Tender, sweet scallops seared to perfection and glazed in a rich garlic butter sauce. Skewered with colorful vegetables, they deliver a perfect balance of flavor and presentation. A quick, crowd-pleasing appetizer that pairs beautifully with chilled white wine or sparkling rosé.

Pat scallops dry with paper towels—this ensures a good sear.
Lightly brush with olive oil and season both sides with salt and pepper.
Thread each skewer with: 1 tomato → 1 scallop → 1 zucchini slice (folded if needed) → repeat once more.
In a small saucepan over low heat, melt butter.

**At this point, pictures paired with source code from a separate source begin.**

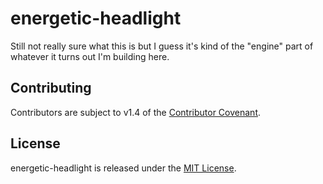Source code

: energetic-headlight
===================

Still not really sure what this is but I guess it's kind of the "engine" part
of whatever it turns out I'm building here.

Contributing
------------

Contributors are subject to v1.4 of the [Contributor Covenant].

License
-------

energetic-headlight is released under the [MIT License].

[Contributor Covenant]: https://www.contributor-covenant.org/version/1/4/code-of-conduct/
[MIT License]: http://www.opensource.org/licenses/MIT
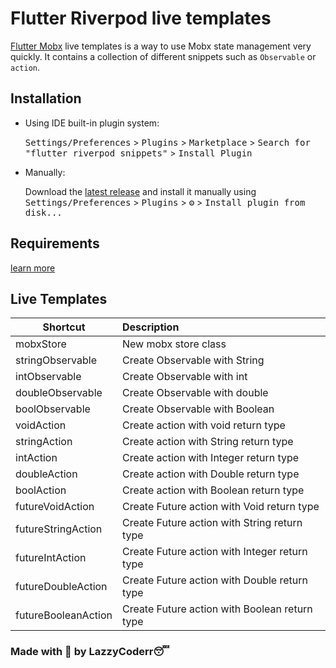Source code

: # Flutter Riverpod live templates

[Flutter Mobx](https://github.com/mobxjs/mobx.dart) live templates is a way to use Mobx state management very quickly. It contains a collection of different
snippets such as `Observable` or `action`.

## Installation

- Using IDE built-in plugin system:

  <kbd>Settings/Preferences</kbd> > <kbd>Plugins</kbd> > <kbd>Marketplace</kbd> > <kbd>Search for "flutter riverpod snippets"</kbd> >
  <kbd>Install Plugin</kbd>

- Manually:

  Download the [latest release](https://github.com/tbm98/flutter-mobx-live-templates/releases/latest) and install it manually using
  <kbd>Settings/Preferences</kbd> > <kbd>Plugins</kbd> > <kbd>⚙️</kbd> > <kbd>Install plugin from disk...</kbd>

## Requirements

[Mobx]: https://github.com/mobxjs/mobx.dart
[learn more](https://www.jetbrains.org/intellij/sdk/docs/basics/getting_started/build_number_ranges.html)


## Live Templates

| Shortcut   |      Description      |
|----------|:-------------|
| mobxStore | New mobx store class |
| stringObservable | Create Observable with String |
| intObservable | Create Observable with int |
| doubleObservable | Create Observable with double |
| boolObservable | Create Observable with Boolean |
| voidAction | Create action with void return type |
| stringAction | Create action with String return type |
| intAction | Create action with Integer return type |
| doubleAction | Create action with Double return type |
| boolAction | Create action with Boolean return type |
| futureVoidAction | Create Future action with Void return type |
| futureStringAction | Create Future action with String return type |
| futureIntAction | Create Future action with Integer return type |
| futureDoubleAction | Create Future action with Double return type |
| futureBooleanAction | Create Future action with Boolean return type |

### Made with :blue_heart: by LazzyCoderr:sleeping:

Add garlic and cook for 30–45 seconds, just until fragrant (do not brown).
Stir in parsley, lemon juice, and zest; remove from heat and set aside.
Option 1 – Grill Pan / Outdoor Grill:
Preheat grill pan or grill to medium-high.
Cook skewers 1½–2 minutes per side until scallops are opaque and lightly golden.
Option 2 – Skillet:
Heat a large skillet over medium-high heat.
Sear skewers in batches for 1½–2 minutes per side.
Transfer skewers to a platter.
Brush generously with warm garlic butter sauce.
Serve immediately with extra sauce for dipping.
Extra flavor: Add a pinch of smoked paprika to the garlic butter for a smoky twist.
Vegetable swap: Bell pepper squares or thin asparagus tips work beautifully.
Make ahead: Thread skewers up to 4 hours ahead, cover, and refrigerate—cook just before serving.
Drink: Chablis, Albariño, or Champagne.
Other bites: Crab salad endive boats, roasted red pepper bruschetta, or cucumber avocado rolls.